Immersive Van Gogh Exhibit
Photograph: Vladimir Kevorkov

1. “Immersive Van Gogh”

Art Lighthouse ArtSpace, Old Town

Step inside of Starry Night and The Bedroom in Arles with the help of more than 75 digital projectors in this high-tech exhibition that explores the work of Vincent Van Gogh. Designed by the Italian creative team that worked on the "Atelier des Lumières" exhibitions in Paris, "Immersive Van Gogh" covers 35-foot walls with animated versions of the Dutch painters work, accompanied by a score that blends electronic and classical compositions. The exhibition takes up residence in the Germania Club Building in Old Town, which will go by the name Lighthouse ArtSpace Chicago and host additional interactive art exhibitions in the coming years.

wndr museum
Photograph: Courtesy wndr museum

2. WNDR museum

Art Installation 1130 W Monroe St, West Loop

The home of Chicago's only Infinity Mirror Room (created by Japanese Yayoi Kusama) is open to the public once again, presenting a new collection of one-of-a-kind art installations alongside some old favorites. New additions to WNDR Museum include a multi-sensory experience from S̶A̶N̶T̶IA̶G̶O̶X that uses artificial intelligence, sounds, visuals and scents, as well as an installation called I Heard There Was a Secret Chord that allows guests to become part of an evolving virtual choir.

Like many galleries and museums, WNDR will be open at a limited capacity, with temperature checks, hand sanitizing stations, increased airflow and manditory mask use in place to help protect staff and guests. Frontline workers can recieve free admission to WNDR Museum from 11am to noon on Saturdays and Sundays by emailing

Schitt's Creek
Photograph: Courtesy Comedy Central

3. Schitt Happens Pop-Up

Nightlife Pop-ups and food events Replay Lincoln Park, Lake View

Replay Lincoln Park's latest pop-up draws inspiration from Schitt’s Creek, the beloved comedy about a bunch of unlikable rich people adjusting to a new life in a town they own. Visitors to Schitt Happens will be able to snap photos in front of recreations of locations from the show, including the Rosebud Motel, Café Tropical, Moira’s Wig Wall and the welcome to Schitt’s Creek sign. The Chicago Makers Pop Up Shop is running a recreation of the Rose Apothecary, selling artisanal items and merch created by local artists.

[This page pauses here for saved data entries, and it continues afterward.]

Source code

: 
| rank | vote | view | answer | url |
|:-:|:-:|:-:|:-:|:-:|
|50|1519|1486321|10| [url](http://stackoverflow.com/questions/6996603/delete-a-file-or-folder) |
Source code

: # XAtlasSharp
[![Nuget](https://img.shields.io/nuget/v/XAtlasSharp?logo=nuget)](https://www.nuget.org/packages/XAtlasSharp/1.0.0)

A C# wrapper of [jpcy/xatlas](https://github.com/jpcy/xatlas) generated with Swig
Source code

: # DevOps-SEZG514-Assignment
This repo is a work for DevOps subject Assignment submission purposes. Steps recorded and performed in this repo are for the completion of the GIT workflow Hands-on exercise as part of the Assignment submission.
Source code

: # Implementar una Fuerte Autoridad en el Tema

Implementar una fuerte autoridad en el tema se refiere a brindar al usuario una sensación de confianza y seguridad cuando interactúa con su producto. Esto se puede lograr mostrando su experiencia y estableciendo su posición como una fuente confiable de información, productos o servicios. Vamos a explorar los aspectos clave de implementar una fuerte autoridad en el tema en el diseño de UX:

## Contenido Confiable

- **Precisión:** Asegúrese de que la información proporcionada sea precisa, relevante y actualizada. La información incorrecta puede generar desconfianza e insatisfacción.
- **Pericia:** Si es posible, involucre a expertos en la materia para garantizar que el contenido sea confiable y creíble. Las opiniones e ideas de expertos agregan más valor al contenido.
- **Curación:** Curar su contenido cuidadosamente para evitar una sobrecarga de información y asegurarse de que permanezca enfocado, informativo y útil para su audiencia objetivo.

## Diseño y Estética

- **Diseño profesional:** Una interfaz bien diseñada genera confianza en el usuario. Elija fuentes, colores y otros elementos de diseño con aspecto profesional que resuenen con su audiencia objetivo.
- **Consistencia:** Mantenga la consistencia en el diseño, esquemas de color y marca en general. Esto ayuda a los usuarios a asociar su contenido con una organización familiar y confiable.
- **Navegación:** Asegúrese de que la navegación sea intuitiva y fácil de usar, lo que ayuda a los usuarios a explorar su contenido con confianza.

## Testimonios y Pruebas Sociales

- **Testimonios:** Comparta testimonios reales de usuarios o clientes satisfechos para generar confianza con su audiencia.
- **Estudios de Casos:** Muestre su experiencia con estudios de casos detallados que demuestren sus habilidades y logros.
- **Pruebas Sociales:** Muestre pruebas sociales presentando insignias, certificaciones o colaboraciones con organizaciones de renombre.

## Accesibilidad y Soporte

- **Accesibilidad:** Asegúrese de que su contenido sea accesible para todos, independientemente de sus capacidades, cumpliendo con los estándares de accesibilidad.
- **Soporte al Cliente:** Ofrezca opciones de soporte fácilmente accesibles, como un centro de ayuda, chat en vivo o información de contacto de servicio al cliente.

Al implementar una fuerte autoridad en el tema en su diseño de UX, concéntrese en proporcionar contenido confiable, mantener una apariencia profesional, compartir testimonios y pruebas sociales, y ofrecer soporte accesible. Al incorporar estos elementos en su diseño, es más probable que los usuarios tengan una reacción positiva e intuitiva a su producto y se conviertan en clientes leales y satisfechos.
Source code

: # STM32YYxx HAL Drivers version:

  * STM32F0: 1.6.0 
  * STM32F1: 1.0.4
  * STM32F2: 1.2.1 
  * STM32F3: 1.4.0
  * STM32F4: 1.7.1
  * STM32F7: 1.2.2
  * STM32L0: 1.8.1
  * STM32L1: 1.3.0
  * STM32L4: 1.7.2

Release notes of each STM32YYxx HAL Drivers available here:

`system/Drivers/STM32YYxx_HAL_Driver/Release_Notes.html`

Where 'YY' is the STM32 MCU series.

The pop-up's Café Tropical menu features food and cocktails that fans will recognize, including Ahn-chiladas, Lovebird Wings, Rosebud Cinnamon Buns and Schitt Fries. Each reservation includes two cocktails and access to more than 30 vintage arcade machines during a one-hour time slot.

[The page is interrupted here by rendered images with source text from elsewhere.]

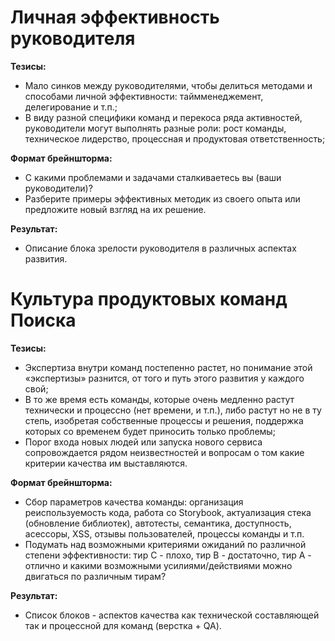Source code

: Личная эффективность руководителя
====
**Тезисы:**
* Мало синков между руководителями, чтобы делиться методами и способами личной эффективности: таймменеджемент, делегирование и т.п.;
* В виду разной специфики команд и перекоса ряда активностей, руководители могут выполнять разные роли: рост команды, техническое лидерство, процессная и продуктовая ответственность;

**Формат брейншторма:**
* С какими проблемами и задачами сталкиваетесь вы (ваши руководители)?
* Разберите примеры эффективных методик из своего опыта или предложите новый взгляд на их решение.

**Результат:**
* Описание блока зрелости руководителя в различных аспектах развития.

Культура продуктовых команд Поиска
====
**Тезисы:**
* Экспертиза внутри команд постепенно растет, но понимание этой «экспертизы» разнится, от того и путь этого развития у каждого свой;
* В то же время есть команды, которые очень медленно растут технически и процессно (нет времени, и т.п.), либо растут но не в ту степь, изобретая собственные процессы и решения, поддержка которых со временем будет приносить только проблемы;
* Порог входа новых людей или запуска нового сервиса сопровождается рядом неизвестностей и вопросам о том какие критерии качества им выставляются.

**Формат брейншторма:**
* Сбор параметров качества команды: организация реиспользуемость кода, работа со Storybook, актуализация стека (обновление библиотек), автотесты, семантика, доступность, асессоры, XSS, отзывы пользователей, процессы команды и т.п.
* Подумать над возможными критериями ожиданий по различной степени эффективности: тир С - плохо, тир B - достаточно, тир А - отлично и какими возможными усилиями/действиями можно двигаться по различным тирам?

**Результат:**
* Список блоков - аспектов качества как технической составляющей так и процессной для команд (верстка + QA).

You'll be able to visit the Schitt Happens Pop-Up through April 1. While walk-ups are welcome, making a reservation in advance is recommended.

Chicago Gamespace
Photograph: Courtesy Chicago Gamespace

4. “Nom Nom: 40 Years of Pac-Man Design and History”

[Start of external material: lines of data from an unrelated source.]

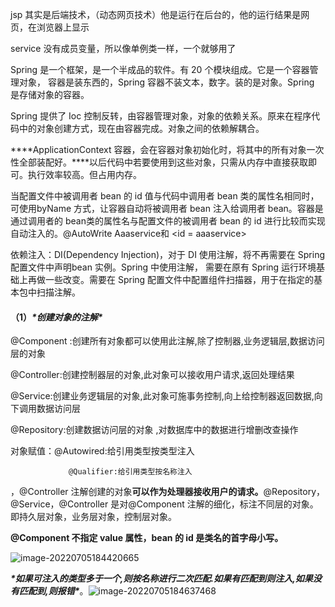 jsp 其实是后端技术，（动态网页技术）他是运行在后台的，他的运行结果是网页，在浏览器上显示

service 没有成员变量，所以像单例类一样，一个就够用了

Spring 是一个框架，是一个半成品的软件。有 20 个模块组成。它是一个容器管理对象， 容器是装东西的，Spring 容器不装文本，数字。装的是对象。Spring 是存储对象的容器。

Spring 提供了 Ioc 控制反转，由容器管理对象，对象的依赖关系。原来在程序代码中的对象创建方式，现在由容器完成。对象之间的依赖解耦合。

***\*ApplicationContext 容器，会在容器对象初始化时，将其中的所有对象一次性全部装配好。\****以后代码中若要使用到这些对象，只需从内存中直接获取即可。执行效率较高。但占用内存。

当配置文件中被调用者 bean 的 id 值与代码中调用者 bean 类的属性名相同时，可使用byName 方式，让容器自动将被调用者 bean 注入给调用者 bean。容器是通过调用者的 bean类的属性名与配置文件的被调用者 bean 的 id 进行比较而实现自动注入的。@AutoWrite Aaaservice和 <id = aaaservice>

依赖注入：DI(Dependency Injection)，对于 DI 使用注解，将不再需要在 Spring 配置文件中声明bean 实例。Spring 中使用注解， 需要在原有 Spring 运行环境基础上再做一些改变。需要在 Spring 配置文件中配置组件扫描器，用于在指定的基本包中扫描注解。

#### **（1）*****\*创建对象的注解\****

@Component :创建所有对象都可以使用此注解,除了控制器,业务逻辑层,数据访问层的对象

 @Controller:创建控制器层的对象,此对象可以接收用户请求,返回处理结果

 @Service:创建业务逻辑层的对象,此对象可施事务控制,向上给控制器返回数据,向下调用数据访问层

 @Repository:创建数据访问层的对象 ,对数据库中的数据进行增删改查操作

对象赋值：@Autowired:给引用类型按类型注入

 				 @Qualifier:给引用类型按名称注入

，@Controller 注解创建的对象**可以作为处理器接收用户的请求。**@Repository，@Service，@Controller 是对@Component 注解的细化，标注不同层的对象。即持久层对象，业务层对象，控制层对象。

**@Component 不指定 value 属性，bean 的 id 是类名的首字母小写。**

![image-20220705184420665](C:\Users\Administrator\AppData\Roaming\Typora\typora-user-images\image-20220705184420665.png)

***\*如果可注入的类型多于一个,则按名称进行二次匹配.如果有匹配到则注入,如果没有匹配到,则报错\****。![image-20220705184637468](C:\Users\Administrator\AppData\Roaming\Typora\typora-user-images\image-20220705184637468.png)



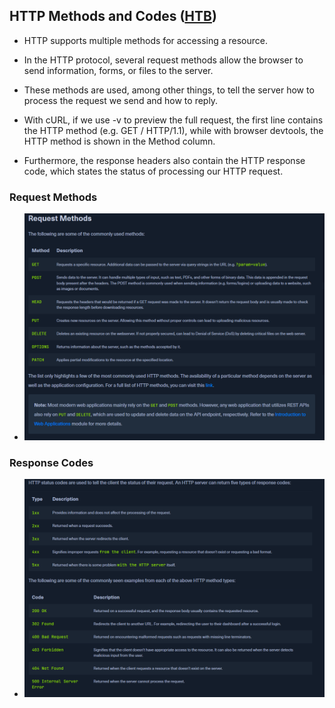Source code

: ## HTTP Methods and Codes ([HTB](https://academy.hackthebox.com/module/35/section/221))

- HTTP supports multiple methods for accessing a resource.
- In the HTTP protocol, several request methods allow the browser to send information, forms, or files to the server.
- These methods are used, among other things, to tell the server how to process the request we send and how to reply.

- With cURL, if we use -v to preview the full request, the first line contains the HTTP method (e.g. GET / HTTP/1.1), while with browser devtools, the HTTP method is shown in the Method column.
- Furthermore, the response headers also contain the HTTP response code, which states the status of processing our HTTP request.

### Request Methods

- ![request](Screenshot%202025-05-25%20163826.png)

### Response Codes

- ![response](Screenshot%202025-05-25%20164133.png)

Art Digital & interactive Chicago Gamespace, Logan Square

You've probably played Pac-Man before, but did you know that the iconic video game character was introduced to American audiences by Chicago-based Midway Games? Chicago Gamespace's latest exhibition explores the history of one of the most popular digital characters on the planet, considering how a yellow group of pixels became a beloved part of pop-culture that has jumped from arcade cabinets to home consoles and movie screens. Collecting games and Pac-Man ephemrea (including soap, lunch boxes and clothing), “Nom Nom: 40 Years of Pac-Man Design and History” is an interactive tribute to a the hungriest video game icon.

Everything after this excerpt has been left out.